Extracting Text From Images Using Ruby


tldr; show me the code.

I’m a great hoarder of memes. Seriously, I have a huge folder full of memes and GIFs. I collect my memes usually whenever I’m watching a movie or a series by taking a screenshot of the scene with subtitles enabled. The issue is, the program I use to take screenshots, names each new file by the date and time the screenshot was taken. I have a 1200 screenshot folder each named by date and time. So finding a certain screenshot/meme is too much a hassle.

I thus wanted a better way to go through my collection of memes. My goal was to rename each screenshot file to the subtitles it contains. I have, in fact, been procrastinating this task for a long time now and the mid-year recess was the perfect time to start a small project.

To read the subtitles out of my images, Google search led me to Tesseract. Tesseract is a tool that recognizes the text in images using Optical Character Recognition (OCR). I started first experimenting with Tesseract and its wrapper, pytesseract in Python and used OpenCV for image processing and it worked perfectly right from the start!

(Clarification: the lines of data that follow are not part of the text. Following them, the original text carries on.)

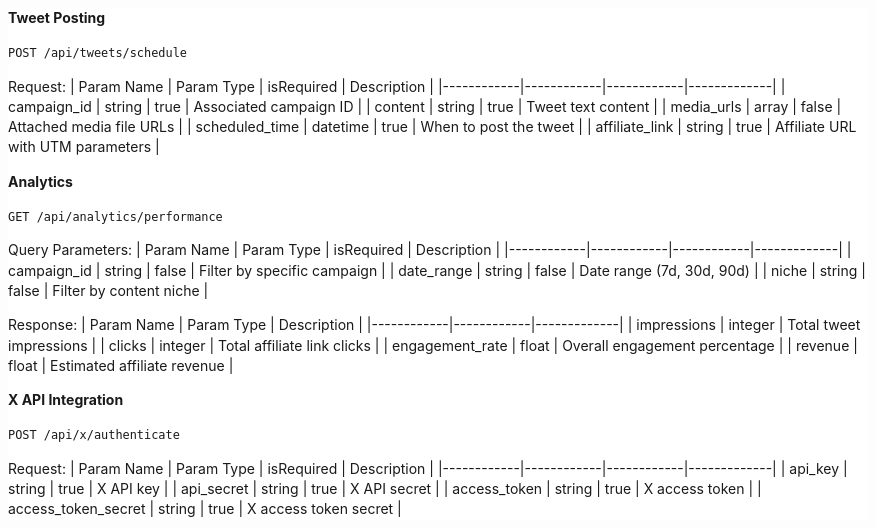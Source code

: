 **Tweet Posting**
```
POST /api/tweets/schedule
```

Request:
| Param Name | Param Type | isRequired | Description |
|------------|------------|------------|-------------|
| campaign_id | string | true | Associated campaign ID |
| content | string | true | Tweet text content |
| media_urls | array | false | Attached media file URLs |
| scheduled_time | datetime | true | When to post the tweet |
| affiliate_link | string | true | Affiliate URL with UTM parameters |

**Analytics**
```
GET /api/analytics/performance
```

Query Parameters:
| Param Name | Param Type | isRequired | Description |
|------------|------------|------------|-------------|
| campaign_id | string | false | Filter by specific campaign |
| date_range | string | false | Date range (7d, 30d, 90d) |
| niche | string | false | Filter by content niche |

Response:
| Param Name | Param Type | Description |
|------------|------------|-------------|
| impressions | integer | Total tweet impressions |
| clicks | integer | Total affiliate link clicks |
| engagement_rate | float | Overall engagement percentage |
| revenue | float | Estimated affiliate revenue |

**X API Integration**
```
POST /api/x/authenticate
```

Request:
| Param Name | Param Type | isRequired | Description |
|------------|------------|------------|-------------|
| api_key | string | true | X API key |
| api_secret | string | true | X API secret |
| access_token | string | true | X access token |
| access_token_secret | string | true | X access token secret |
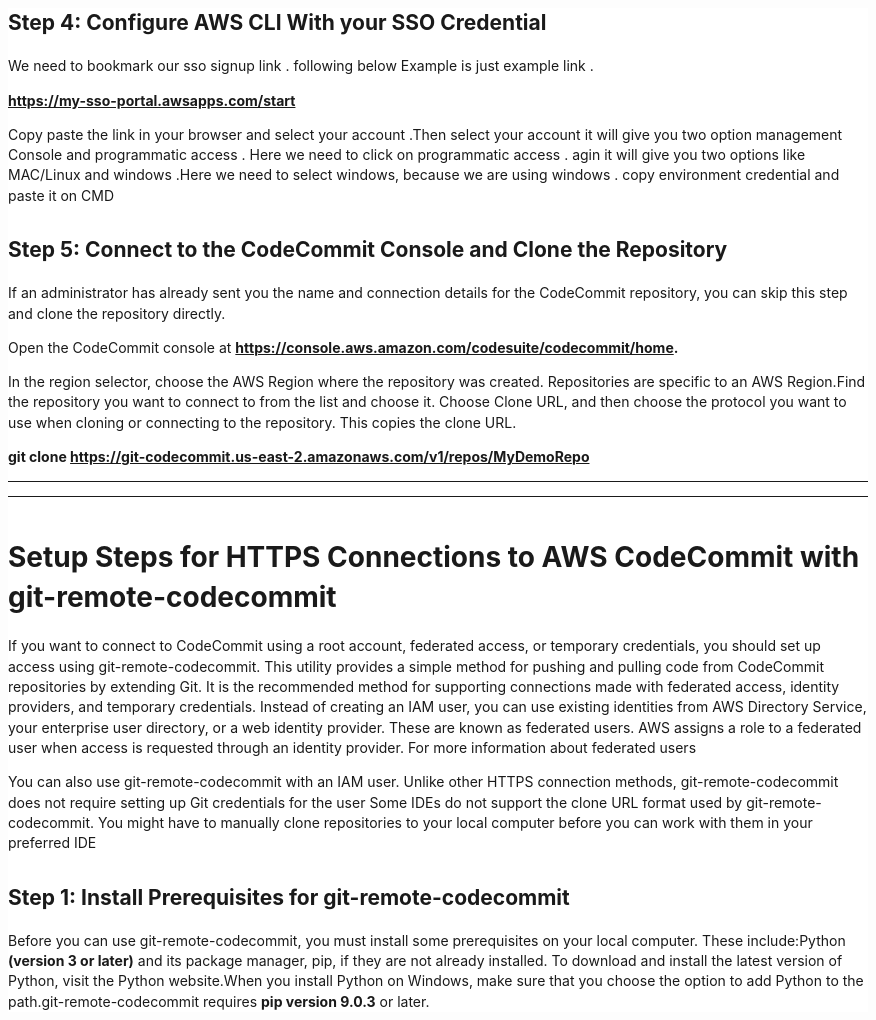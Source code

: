 ## Step 4: Configure AWS CLI With your SSO Credential 

We need to bookmark our sso signup link .  following  below  Example is just example link .
       
 **https://my-sso-portal.awsapps.com/start**

Copy paste the link in your browser and select your account .Then select your account it will give you two option management Console and programmatic  access . Here we need to click on programmatic access . agin it will give you two options like MAC/Linux and windows .Here we need to select windows,  because we are using windows . copy environment credential and paste it on CMD 

## Step 5: Connect to the CodeCommit Console and Clone the Repository

If an administrator has already sent you the name and connection details for the CodeCommit repository, you can skip this step and clone the repository directly.

Open the CodeCommit console at **https://console.aws.amazon.com/codesuite/codecommit/home.**

In the region selector, choose the AWS Region where the repository was created. Repositories are specific to an AWS Region.Find the repository you want to connect to from the list and choose it. Choose Clone URL, and then choose the protocol you want to use when cloning or connecting to the repository. This copies the clone URL.

**git clone https://git-codecommit.us-east-2.amazonaws.com/v1/repos/MyDemoRepo**


---
___

# Setup Steps for HTTPS Connections to AWS CodeCommit with git-remote-codecommit

If you want to connect to CodeCommit using a root account, federated access, or temporary credentials, you should set up access using git-remote-codecommit. This utility provides a simple method for pushing and pulling code from CodeCommit repositories by extending 
Git. It is the recommended method for supporting connections made with federated access, identity providers, and temporary credentials.  Instead of creating an IAM user, you can use existing identities from AWS Directory Service, your enterprise user directory, or a web identity provider. These are known as federated users. AWS assigns a role to a federated user when access is requested through an identity provider. For more information about federated users
   

You can also use git-remote-codecommit with an IAM user. Unlike other HTTPS connection methods, git-remote-codecommit does not require setting up Git credentials for the user Some IDEs do not support the clone URL format used by git-remote-codecommit. You might have to manually clone repositories to your local computer before you can work with them in your preferred IDE
      
## Step 1: Install Prerequisites for git-remote-codecommit

Before you can use git-remote-codecommit, you must install some prerequisites on your local computer. These include:Python **(version 3 or later)** and its package manager, pip, if they are not already installed. To download and install the latest version of Python, visit the Python website.When you install Python on Windows, make sure that you choose the option to add Python to the path.git-remote-codecommit requires **pip version 9.0.3** or later. 
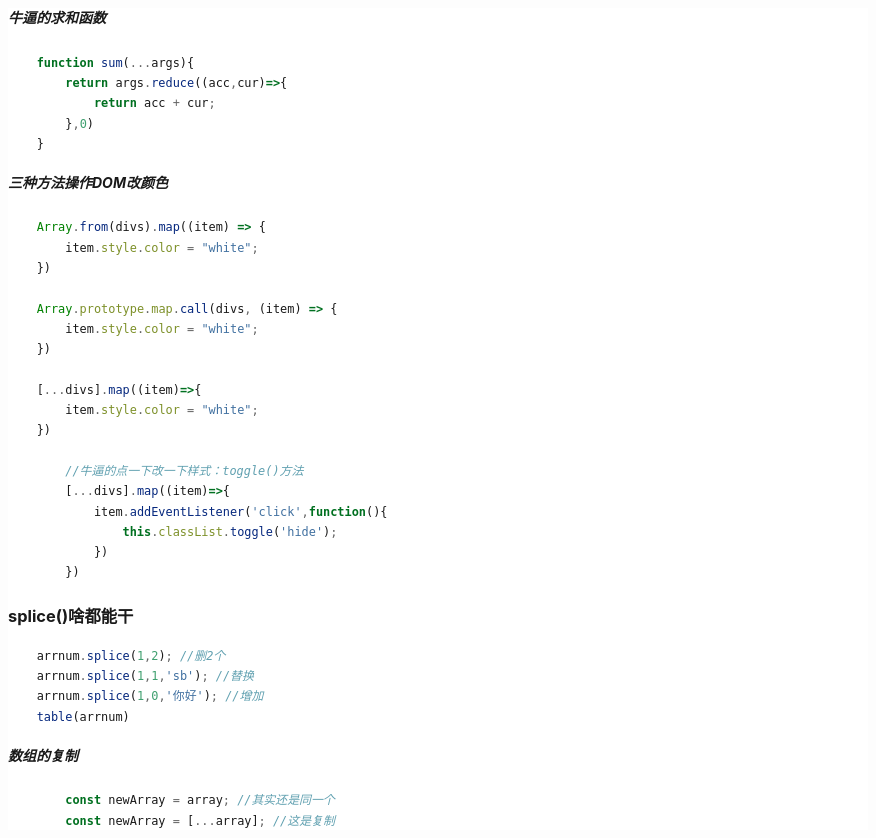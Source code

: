 

##### 牛逼的求和函数

```js
    function sum(...args){
        return args.reduce((acc,cur)=>{
            return acc + cur;
        },0)
    }
```



##### 三种方法操作DOM改颜色

```js
    Array.from(divs).map((item) => {
        item.style.color = "white";
    })

    Array.prototype.map.call(divs, (item) => {
        item.style.color = "white";
    })

    [...divs].map((item)=>{
        item.style.color = "white";
    })

		//牛逼的点一下改一下样式：toggle()方法
        [...divs].map((item)=>{
            item.addEventListener('click',function(){
                this.classList.toggle('hide');
            })
        })
```



### splice()啥都能干

```js
    arrnum.splice(1,2); //删2个
    arrnum.splice(1,1,'sb'); //替换
    arrnum.splice(1,0,'你好'); //增加
    table(arrnum)
```



##### 数组的复制

```js
        const newArray = array; //其实还是同一个
        const newArray = [...array]; //这是复制
```


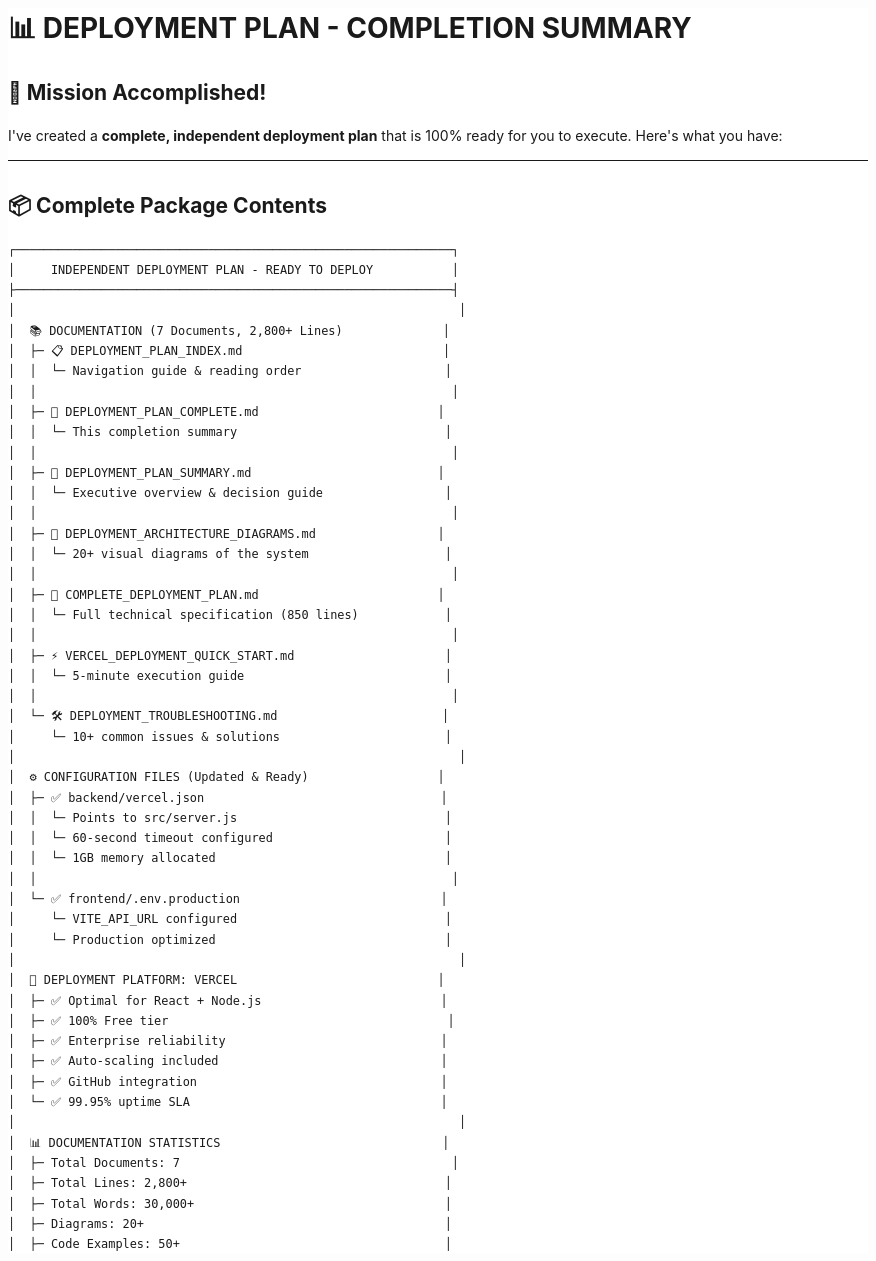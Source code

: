 # 📊 DEPLOYMENT PLAN - COMPLETION SUMMARY

## 🎉 Mission Accomplished!

I've created a **complete, independent deployment plan** that is 100% ready for you to execute. Here's what you have:

---

## 📦 Complete Package Contents

```
┌─────────────────────────────────────────────────────────────┐
│     INDEPENDENT DEPLOYMENT PLAN - READY TO DEPLOY           │
├─────────────────────────────────────────────────────────────┤
│                                                              │
│  📚 DOCUMENTATION (7 Documents, 2,800+ Lines)              │
│  ├─ 📋 DEPLOYMENT_PLAN_INDEX.md                            │
│  │  └─ Navigation guide & reading order                    │
│  │                                                          │
│  ├─ 📄 DEPLOYMENT_PLAN_COMPLETE.md                         │
│  │  └─ This completion summary                             │
│  │                                                          │
│  ├─ 📝 DEPLOYMENT_PLAN_SUMMARY.md                          │
│  │  └─ Executive overview & decision guide                 │
│  │                                                          │
│  ├─ 🎨 DEPLOYMENT_ARCHITECTURE_DIAGRAMS.md                 │
│  │  └─ 20+ visual diagrams of the system                   │
│  │                                                          │
│  ├─ 🔧 COMPLETE_DEPLOYMENT_PLAN.md                         │
│  │  └─ Full technical specification (850 lines)            │
│  │                                                          │
│  ├─ ⚡ VERCEL_DEPLOYMENT_QUICK_START.md                     │
│  │  └─ 5-minute execution guide                            │
│  │                                                          │
│  └─ 🛠️ DEPLOYMENT_TROUBLESHOOTING.md                       │
│     └─ 10+ common issues & solutions                       │
│                                                              │
│  ⚙️ CONFIGURATION FILES (Updated & Ready)                  │
│  ├─ ✅ backend/vercel.json                                 │
│  │  └─ Points to src/server.js                             │
│  │  └─ 60-second timeout configured                        │
│  │  └─ 1GB memory allocated                                │
│  │                                                          │
│  └─ ✅ frontend/.env.production                            │
│     └─ VITE_API_URL configured                             │
│     └─ Production optimized                                │
│                                                              │
│  🚀 DEPLOYMENT PLATFORM: VERCEL                            │
│  ├─ ✅ Optimal for React + Node.js                         │
│  ├─ ✅ 100% Free tier                                       │
│  ├─ ✅ Enterprise reliability                              │
│  ├─ ✅ Auto-scaling included                               │
│  ├─ ✅ GitHub integration                                  │
│  └─ ✅ 99.95% uptime SLA                                   │
│                                                              │
│  📊 DOCUMENTATION STATISTICS                               │
│  ├─ Total Documents: 7                                      │
│  ├─ Total Lines: 2,800+                                    │
│  ├─ Total Words: 30,000+                                   │
│  ├─ Diagrams: 20+                                          │
│  ├─ Code Examples: 50+                                     │
```
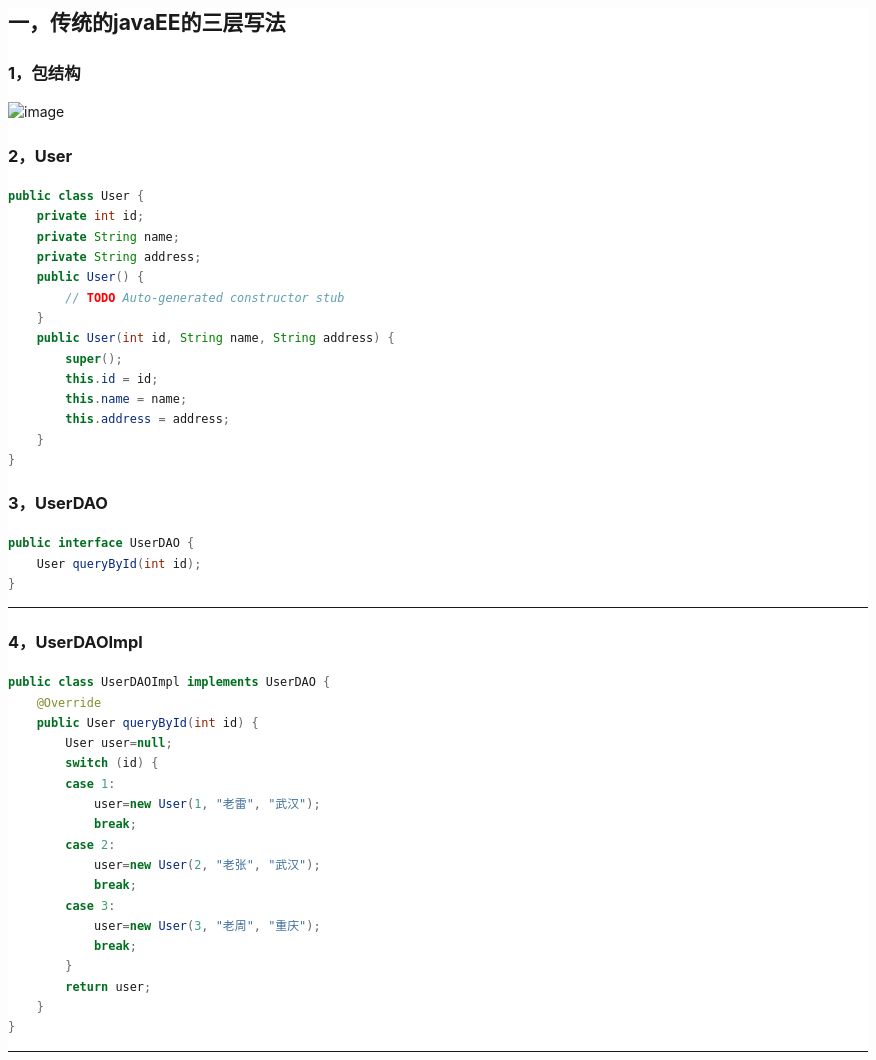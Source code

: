 ## 一，传统的javaEE的三层写法

### 1，包结构

![image](https://picgo-1301208976.cos.ap-beijing.myqcloud.com//typora60a4e9c9-b5ff-4365-9d59-8e3091cc3d08.png)

### 2，User

```java
public class User {
    private int id;
    private String name;
    private String address;
    public User() {
        // TODO Auto-generated constructor stub
    }
    public User(int id, String name, String address) {
        super();
        this.id = id;
        this.name = name;
        this.address = address;
    }
}
```

### 3，UserDAO

```java
public interface UserDAO {
    User queryById(int id);
}

```

---

### 4，UserDAOImpl

```java
public class UserDAOImpl implements UserDAO {
    @Override
    public User queryById(int id) {
        User user=null;
        switch (id) {
        case 1:
            user=new User(1, "老雷", "武汉");
            break;
        case 2:
            user=new User(2, "老张", "武汉");
            break;
        case 3:
            user=new User(3, "老周", "重庆");
            break;
        }
        return user;
    }
}
```

---
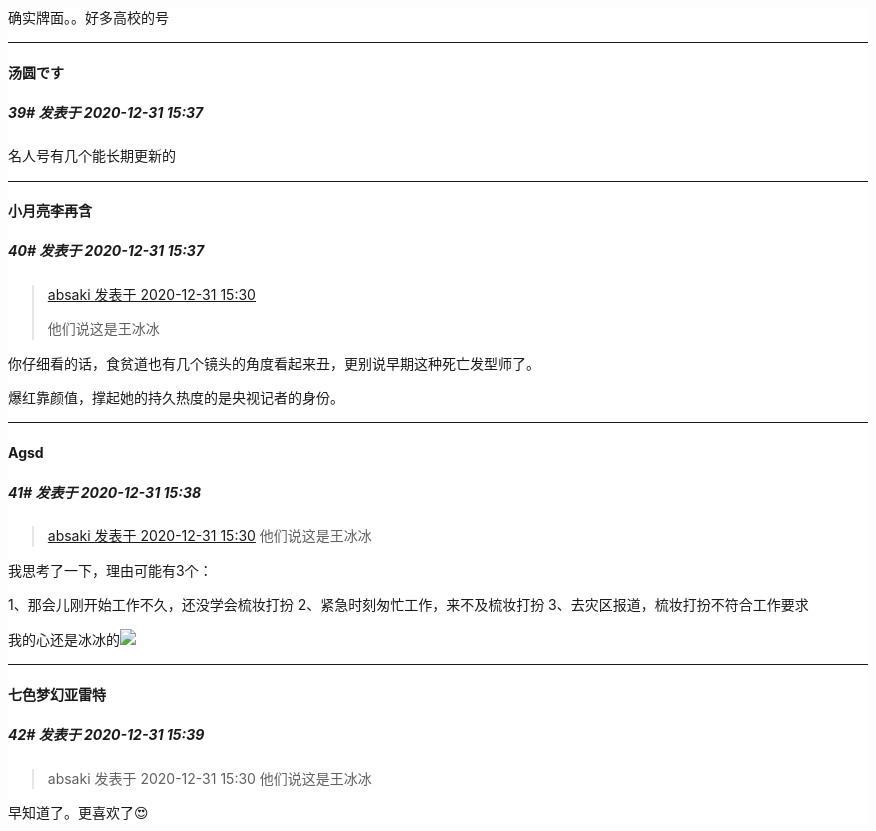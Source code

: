 
确实牌面。。好多高校的号


-----

####  汤圆です  
##### 39#       发表于 2020-12-31 15:37


名人号有几个能长期更新的


-----

####  小月亮李再含  
##### 40#       发表于 2020-12-31 15:37


<blockquote><a href="httphttps://bbs.saraba1st.com/2b/forum.php?mod=redirect&amp;goto=findpost&amp;pid=49899298&amp;ptid=1980528" target="_blank">absaki 发表于 2020-12-31 15:30</a>

他们说这是王冰冰</blockquote>
你仔细看的话，食贫道也有几个镜头的角度看起来丑，更别说早期这种死亡发型师了。

爆红靠颜值，撑起她的持久热度的是央视记者的身份。


-----

####  Agsd  
##### 41#       发表于 2020-12-31 15:38


<blockquote><a href="httphttps://bbs.saraba1st.com/2b/forum.php?mod=redirect&amp;goto=findpost&amp;pid=49899298&amp;ptid=1980528" target="_blank">absaki 发表于 2020-12-31 15:30</a>
他们说这是王冰冰</blockquote>
我思考了一下，理由可能有3个：

1、那会儿刚开始工作不久，还没学会梳妆打扮
2、紧急时刻匆忙工作，来不及梳妆打扮
3、去灾区报道，梳妆打扮不符合工作要求

我的心还是冰冰的<img src="https://static.saraba1st.com/image/smiley/face2017/075.png" referrerpolicy="no-referrer">


-----

####  七色梦幻亚雷特  
##### 42#       发表于 2020-12-31 15:39


<blockquote>absaki 发表于 2020-12-31 15:30
他们说这是王冰冰

</blockquote>
早知道了。更喜欢了😍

I started with a small Ruby script to read my images, process, and recognize the text in each one of them. However, unfortunately, Ruby lacks in good tooling for computer vision or image processing. I couldn’t find a good OpenCV wrapper in Ruby except for ruby-opencv which is quite outdated and only supports OpenCV v2 (Version 4 of OpenCV is now released by the way).

After some tinkering with ImageMagick and its Ruby wrapper, MiniMagick, I could finally achieve the same results I got in Python. So, in the few next sections, I’ll demonstrate the steps the script goes through to recognize the subtitles in each screenshot.

The Script

Next is a simpler version of the script I actually used. The full script including the part where I process the output text and rename each file to the new name is a gist on GitHub.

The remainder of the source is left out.